Grant Gangestad

Grant Gangestad

The Iowa Supreme Court heard arguments in a case today that could impact the way the state’s drunken boating law is enforced. The case involved Dale Pettijohn who was stopped while driving his pontoon boat on Saylorville Lake in central Iowa after a DNR officer noticed a woman dangling her legs over the back of the boat.

Pettijohn agreed to an alcohol test after the stop and was found guilty of drunken boating. Pettijohn’s lawyer Grant Gangestad argued the officer could have pulled up and asked the woman to move and did not have reason to stop the boat.

“He stated he was not swerving around, he was not changing speeds erratically, he was operating down the channels appropriately. He says the only reason he stopped the boat was because of the female passenger sitting on the back of the boat,” Gangestad says. “Now if we were to say that Mr. Pettijohn is responsible and solely responsible for any action that happens on that boat — we would be criminalizing him for the conduct of another person,” Pettijohn says.

Iowa’s Implied Consent law requires drivers of motor vehicles to submit to an alcohol test as part of their ability to get a driver’s license. A license is not required to operate a boat, and Gangestad questions whether the law violates the constitution in drunk while boating cases. “I think what we are dealing with here is whether or not his consent as a whole was voluntary. We are actually advocating under the Iowa Constitution that there be a know and intelligent portion added to that voluntariness,” Gangestad says.

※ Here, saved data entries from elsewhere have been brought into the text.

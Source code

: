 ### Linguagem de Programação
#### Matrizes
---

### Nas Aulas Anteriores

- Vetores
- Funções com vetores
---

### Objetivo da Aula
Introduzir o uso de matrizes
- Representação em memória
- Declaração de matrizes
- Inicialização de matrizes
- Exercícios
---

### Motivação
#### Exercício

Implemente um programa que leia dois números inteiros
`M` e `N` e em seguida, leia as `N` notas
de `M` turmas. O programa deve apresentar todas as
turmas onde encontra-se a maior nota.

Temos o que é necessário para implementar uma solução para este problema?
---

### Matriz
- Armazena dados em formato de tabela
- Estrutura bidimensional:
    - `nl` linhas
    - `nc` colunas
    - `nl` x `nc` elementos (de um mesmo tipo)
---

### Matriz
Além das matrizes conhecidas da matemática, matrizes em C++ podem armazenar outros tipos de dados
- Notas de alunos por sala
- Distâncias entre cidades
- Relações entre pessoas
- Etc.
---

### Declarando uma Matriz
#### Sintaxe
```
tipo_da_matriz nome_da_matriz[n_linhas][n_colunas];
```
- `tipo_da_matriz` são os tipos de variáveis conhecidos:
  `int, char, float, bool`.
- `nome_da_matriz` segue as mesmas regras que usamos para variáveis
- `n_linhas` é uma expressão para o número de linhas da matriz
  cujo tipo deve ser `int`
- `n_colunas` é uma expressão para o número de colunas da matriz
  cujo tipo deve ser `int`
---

He says the officer read the wrong range of possible penalties to Pettijohn if he refused the alcohol test. “I don’t think that he could make a voluntary decision based upon what he was told,” Gangestad explains. “I think that just inherently the Implied Consent procedure as it applies to boating is inherently coercive. It’s classic inducement.”

Louis Sloven

Louis Sloven

The attorney for the state, Louis Sloven, says the stop of the boat was proper as the DNR officer felt having the woman on the back of the boat near the propeller was careless and negligent operation. “Access to Iowa’s navigable waters may be a public right, but operating a motorboat on those public waters is a privilege — thus justifying the use of Implied Consent procedures to keep those waters safe,”Sloven says. “And third, the Implied Consent advisory read in this case tracked the statute perfectly. Reading a correct range of penalties did not render the defendant’s consent involuntary.”

Sloven says reading the potential penalties did not coerce Pettijohn into agreeing to an alcohol test. “This is a case where the advisory that was read, that was set out in the statute, is correct about the range of penalties that the defendant would face. It is a range from 500 to $2,000 and it is a revocation of at least a year,” Sloven says. Sloven also addressed the issue of whether stopping Pettijohn was justified in the first place.

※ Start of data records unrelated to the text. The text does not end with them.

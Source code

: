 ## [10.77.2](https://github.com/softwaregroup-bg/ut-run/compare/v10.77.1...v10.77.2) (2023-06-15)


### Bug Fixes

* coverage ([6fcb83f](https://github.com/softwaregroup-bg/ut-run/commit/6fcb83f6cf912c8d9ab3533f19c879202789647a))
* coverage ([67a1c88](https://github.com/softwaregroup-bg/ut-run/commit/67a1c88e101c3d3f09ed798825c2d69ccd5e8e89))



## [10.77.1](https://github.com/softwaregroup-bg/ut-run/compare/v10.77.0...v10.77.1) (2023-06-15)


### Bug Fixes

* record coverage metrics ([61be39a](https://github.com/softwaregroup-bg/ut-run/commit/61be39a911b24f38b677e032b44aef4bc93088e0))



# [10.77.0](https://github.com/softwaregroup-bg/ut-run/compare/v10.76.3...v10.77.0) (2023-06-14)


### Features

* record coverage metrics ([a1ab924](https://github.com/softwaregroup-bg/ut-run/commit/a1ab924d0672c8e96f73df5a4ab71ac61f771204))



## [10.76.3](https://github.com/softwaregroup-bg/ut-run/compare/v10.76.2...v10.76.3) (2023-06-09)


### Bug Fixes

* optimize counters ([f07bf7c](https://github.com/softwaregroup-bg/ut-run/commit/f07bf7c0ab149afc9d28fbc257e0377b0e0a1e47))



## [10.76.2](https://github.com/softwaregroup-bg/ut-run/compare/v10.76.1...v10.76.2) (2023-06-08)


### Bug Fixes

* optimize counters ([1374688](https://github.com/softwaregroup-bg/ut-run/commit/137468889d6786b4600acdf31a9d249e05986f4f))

“I think that when we’re talking about evaluating our peace officer’s actions, in retrospect, I think that there has to be some room for acknowledging that they are acting in the heat of the moment, there has to be a snap decision. There really is the possibility of grievous injury if they fail to act or fail to act effectively enough,” Slovan says. The justices heard the oral arguments in the case and will issue a ruling at a later date.